The reply should contain all the data below, repeated exactly, and none of the images.

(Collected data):

- - - - - - -

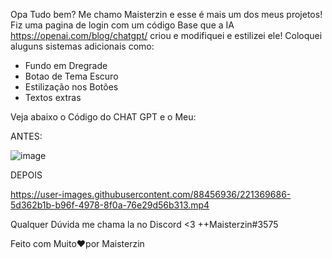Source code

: Opa Tudo bem? Me chamo Maisterzin e esse é mais um dos meus projetos! Fiz uma pagina de login com um código Base que a IA <a href="Chat GPT">https://openai.com/blog/chatgpt/</a> criou e modifiquei e estilizei ele! Coloquei aluguns sistemas adicionais como:
- Fundo em Dregrade
- Botao de Tema Escuro
- Estilização nos Botões
- Textos extras

Veja abaixo o Código do CHAT GPT e o Meu:

ANTES:

![image](https://user-images.githubusercontent.com/88456936/221369625-443d433e-b6a2-4c8e-bde1-cb20a1be7337.png)

DEPOIS



https://user-images.githubusercontent.com/88456936/221369686-5d362b1b-b96f-4978-8f0a-76e29d56b313.mp4


Qualquer Dúvida me chama la no Discord <3 ++Maisterzin#3575

Feito com Muito❤️por Maisterzin
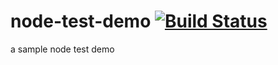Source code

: # node-test-demo [![Build Status](https://travis-ci.org/GinMu/node-test-demo.svg?branch=master)](https://travis-ci.org/GinMu/node-test-demo)
a sample node test demo
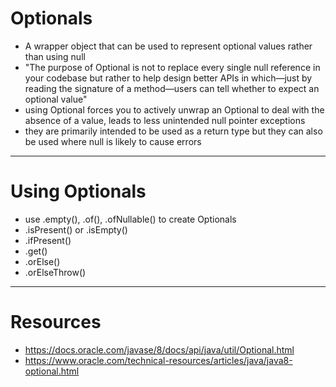 # Optionals
- A wrapper object that can be used to represent optional values rather than using null
- "The purpose of Optional is not to replace every single null reference in your codebase but rather to help design better APIs in which—just by reading the signature of a method—users can tell whether to expect an optional value"
- using Optional forces you to actively unwrap an Optional to deal with the absence of a value, leads to less unintended null pointer exceptions
- they are primarily intended to be used as a return type but they can also be used where null is likely to cause errors

---

# Using Optionals
- use .empty(), .of(), .ofNullable() to create Optionals
- .isPresent() or .isEmpty()
- .ifPresent()
- .get()
- .orElse()
- .orElseThrow()

---

# Resources
- https://docs.oracle.com/javase/8/docs/api/java/util/Optional.html
- https://www.oracle.com/technical-resources/articles/java/java8-optional.html 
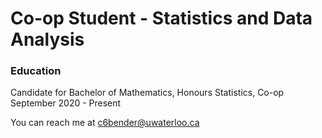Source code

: # Co-op Student - Statistics and Data Analysis

### Education
Candidate for Bachelor of Mathematics, Honours Statistics, Co-op                            September 2020 - Present


You can reach me at c6bender@uwaterloo.ca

- - - - - - -

(OUTPUT FOR THIS EXERCISE):
Source code

: Opa Tudo bem? Me chamo Maisterzin e esse é mais um dos meus projetos! Fiz uma pagina de login com um código Base que a IA <a href="Chat GPT">https://openai.com/blog/chatgpt/</a> criou e modifiquei e estilizei ele! Coloquei aluguns sistemas adicionais como:
- Fundo em Dregrade
- Botao de Tema Escuro
- Estilização nos Botões
- Textos extras

Veja abaixo o Código do CHAT GPT e o Meu:

ANTES:

![image](https://user-images.githubusercontent.com/88456936/221369625-443d433e-b6a2-4c8e-bde1-cb20a1be7337.png)

DEPOIS



https://user-images.githubusercontent.com/88456936/221369686-5d362b1b-b96f-4978-8f0a-76e29d56b313.mp4


Qualquer Dúvida me chama la no Discord <3 ++Maisterzin#3575

Feito com Muito❤️por Maisterzin
Source code

: # node-test-demo [![Build Status](https://travis-ci.org/GinMu/node-test-demo.svg?branch=master)](https://travis-ci.org/GinMu/node-test-demo)
a sample node test demo
 # Optionals
- A wrapper object that can be used to represent optional values rather than using null
- "The purpose of Optional is not to replace every single null reference in your codebase but rather to help design better APIs in which—just by reading the signature of a method—users can tell whether to expect an optional value"
- using Optional forces you to actively unwrap an Optional to deal with the absence of a value, leads to less unintended null pointer exceptions
- they are primarily intended to be used as a return type but they can also be used where null is likely to cause errors

---

# Using Optionals
- use .empty(), .of(), .ofNullable() to create Optionals
- .isPresent() or .isEmpty()
- .ifPresent()
- .get()
- .orElse()
- .orElseThrow()

---

# Resources
- https://docs.oracle.com/javase/8/docs/api/java/util/Optional.html
- https://www.oracle.com/technical-resources/articles/java/java8-optional.html 
Source code

: # Co-op Student - Statistics and Data Analysis

### Education
Candidate for Bachelor of Mathematics, Honours Statistics, Co-op                            September 2020 - Present


You can reach me at c6bender@uwaterloo.ca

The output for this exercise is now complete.